====== Input data ======
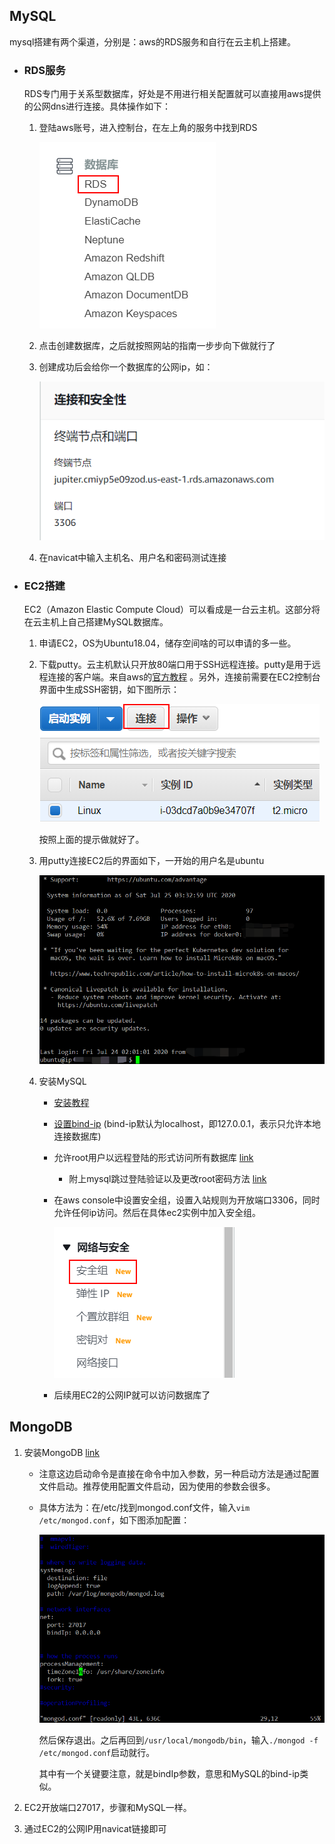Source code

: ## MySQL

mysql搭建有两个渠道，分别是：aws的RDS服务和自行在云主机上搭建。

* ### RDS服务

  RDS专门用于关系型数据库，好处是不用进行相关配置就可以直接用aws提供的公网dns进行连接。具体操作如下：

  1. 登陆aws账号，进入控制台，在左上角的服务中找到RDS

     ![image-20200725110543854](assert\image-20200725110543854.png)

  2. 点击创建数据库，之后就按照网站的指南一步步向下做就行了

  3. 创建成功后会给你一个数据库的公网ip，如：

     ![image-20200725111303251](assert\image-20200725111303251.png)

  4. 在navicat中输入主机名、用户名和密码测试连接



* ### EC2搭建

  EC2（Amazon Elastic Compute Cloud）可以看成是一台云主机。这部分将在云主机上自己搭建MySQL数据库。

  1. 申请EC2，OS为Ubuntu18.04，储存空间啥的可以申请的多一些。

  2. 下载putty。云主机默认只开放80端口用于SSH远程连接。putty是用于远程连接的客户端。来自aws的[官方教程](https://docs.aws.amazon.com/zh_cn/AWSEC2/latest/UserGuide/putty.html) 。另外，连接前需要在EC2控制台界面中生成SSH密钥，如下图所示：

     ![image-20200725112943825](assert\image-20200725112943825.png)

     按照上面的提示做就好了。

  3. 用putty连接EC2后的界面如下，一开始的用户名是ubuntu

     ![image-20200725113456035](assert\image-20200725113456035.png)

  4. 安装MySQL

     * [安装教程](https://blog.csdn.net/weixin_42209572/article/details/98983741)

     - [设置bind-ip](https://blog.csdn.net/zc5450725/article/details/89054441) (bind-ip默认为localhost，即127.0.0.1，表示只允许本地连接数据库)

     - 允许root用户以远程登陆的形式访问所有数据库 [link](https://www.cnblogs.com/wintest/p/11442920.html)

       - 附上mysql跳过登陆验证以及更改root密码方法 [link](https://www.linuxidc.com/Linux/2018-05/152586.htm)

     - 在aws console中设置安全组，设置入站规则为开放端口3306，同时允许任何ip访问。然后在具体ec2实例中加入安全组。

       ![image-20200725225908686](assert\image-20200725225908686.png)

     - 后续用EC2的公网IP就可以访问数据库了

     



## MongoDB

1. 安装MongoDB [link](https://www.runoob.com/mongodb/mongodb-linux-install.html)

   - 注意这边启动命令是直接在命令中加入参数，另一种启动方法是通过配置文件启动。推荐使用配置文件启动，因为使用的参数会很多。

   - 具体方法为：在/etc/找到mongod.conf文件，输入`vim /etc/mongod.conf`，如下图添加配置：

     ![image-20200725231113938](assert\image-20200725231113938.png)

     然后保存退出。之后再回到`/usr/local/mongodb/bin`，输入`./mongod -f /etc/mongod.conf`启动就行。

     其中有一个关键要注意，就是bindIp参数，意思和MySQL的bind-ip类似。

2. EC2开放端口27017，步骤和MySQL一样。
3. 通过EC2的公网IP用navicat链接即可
======
What the exercise asks = Scan the entries above, and wherever a line holds the string "csdn", copy it.

Output for this exercise =
     * [安装教程](https://blog.csdn.net/weixin_42209572/article/details/98983741)
     - [设置bind-ip](https://blog.csdn.net/zc5450725/article/details/89054441) (bind-ip默认为localhost，即127.0.0.1，表示只允许本地连接数据库)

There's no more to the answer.